Prior to the recent credit crisis, strong criticism of money market funds taking on too much risk could easily have been dismissed as fear mongering. With strong (but now dubious) triple-A credit ratings, constant $1 per share prices, daily liquidity, strong brand recognition, and deep-pocketed parents, what was not to like about money funds?
In fact, a large segment of the cash market still agrees with this notion even after recent credit events. The latest ICI industry data shows that money market fund assets grew from some $2.5 trillion in June 2007 to $3.1 trillion in December 2007, and again to $3.4 trillion on April 23. After all, where can one put large sums of cash if not in money funds?

Money Market Fund report Card

If one pauses to think about what money market funds are, it is not difficult to see the irony in the behavior of some cash investors: those worried about troubled financial firms, obscure foreign names, and complicated asset-backed commercial paper choose instead to leave their cash in money funds that invest in exactly the same types of investments these investors have been trying to avoid.
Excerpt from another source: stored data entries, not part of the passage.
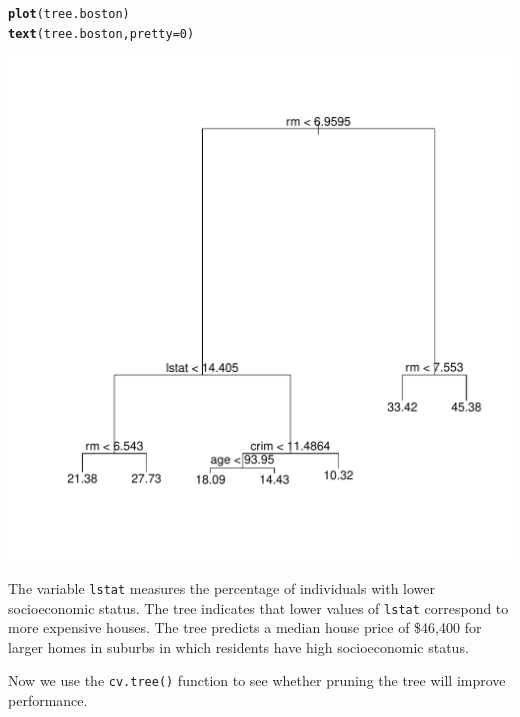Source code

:\documentclass[12pt]{article}\usepackage[]{graphicx}\usepackage[]{color}
\makeatletter
\def\maxwidth{ %
  \ifdim\Gin@nat@width>\linewidth
    \linewidth
  \else
    \Gin@nat@width
  \fi
}
\newcommand{\hlnum}[1]{\textcolor[rgb]{0.686,0.059,0.569}{#1}}%
\newcommand{\hlstd}[1]{\textcolor[rgb]{0.345,0.345,0.345}{#1}}%
\newcommand{\hlkwc}[1]{\textcolor[rgb]{0.333,0.667,0.333}{#1}}%
\newcommand{\hlkwd}[1]{\textcolor[rgb]{0.737,0.353,0.396}{\textbf{#1}}}%
\newenvironment{kframe}{%
 \def\at@end@of@kframe{}%
 \ifinner\ifhmode%
  \def\at@end@of@kframe{\end{minipage}}%
  \begin{minipage}{\columnwidth}%
 \fi\fi%
 \def\FrameCommand##1{\hskip\@totalleftmargin \hskip-\fboxsep
 \colorbox{shadecolor}{##1}\hskip-\fboxsep
     \hskip-\linewidth \hskip-\@totalleftmargin \hskip\columnwidth}%
 \MakeFramed {\advance\hsize-\width
   \@totalleftmargin\z@ \linewidth\hsize
   \@setminipage}}%
 {\par\unskip\endMakeFramed%
 \at@end@of@kframe}
\newenvironment{knitrout}{}{} %
\makeatother
\begin{document}
\begin{knitrout}
\color{fgcolor}\begin{kframe}
\begin{alltt}
\hlkwd{plot}\hlstd{(tree.boston)}
\hlkwd{text}\hlstd{(tree.boston,} \hlkwc{pretty}\hlstd{=}\hlnum{0}\hlstd{)}
\end{alltt}
\end{kframe}
\includegraphics[width=\maxwidth]{figure/unnamed-chunk-15-1} 

\end{knitrout}

The variable \texttt{lstat} measures the percentage of individuals with lower socioeconomic status. The tree indicates that lower values of \texttt{lstat} correspond to more expensive houses. The tree predicts a median house price of \$46,400 for larger homes in suburbs in which residents have high socioeconomic status.

Now we use the \texttt{cv.tree()} function to see whether pruning the tree will improve performance.
\end{document}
Investors who no longer wish to manage cash in-house because of credit risks may think that their money is better managed in the hands of capable institutional money market fund managers. The fair question is how did the money market fund industry do in averting the credit crisis?
In August 2007, several of the largest money market funds began battling their exposure to asset-backed commercial paper (ABCP) and collateralized debt obligations (CDOs) backed by subprime mortgage loans. During this time, most of the top 15 money markets funds tracked by Moody’s Investor Services had holdings in structured investment vehicles (SIVs) that faced the risk of credit downgrades, liquidation, and default. By our own count, at least 17 fund sponsors absorbed the losses related to these securities themselves in order to shore up confidence in their money funds. By any measure, this is not what one would consider a great report card. If corporate treasurers are relying on money funds to diversify their credit risk, then the recent actions of the fund industry have likely provided little assurance.

The Action-Rate Securities Market Parallel

With the failed auctions debacle fresh in our memory, let’s think for a moment about what parallels we can draw to the money funds. Note that auction-rate securities (ARS) are not money-market eligible investments, so money market funds do not hold these investments.
Systemic Risk: Remember that not too long ago many investors were bombarded by brokerage representatives who claimed that there never had been a failed auction or that the dealers would not let an auction fail. The tune from money market fund representatives that no fund family will likely let a money market fund break the buck sounds eerily familiar. On both counts, the proponents fail to point out that the systemic risk of these investments may be beyond their sponsors’ willingness or ability to lend support.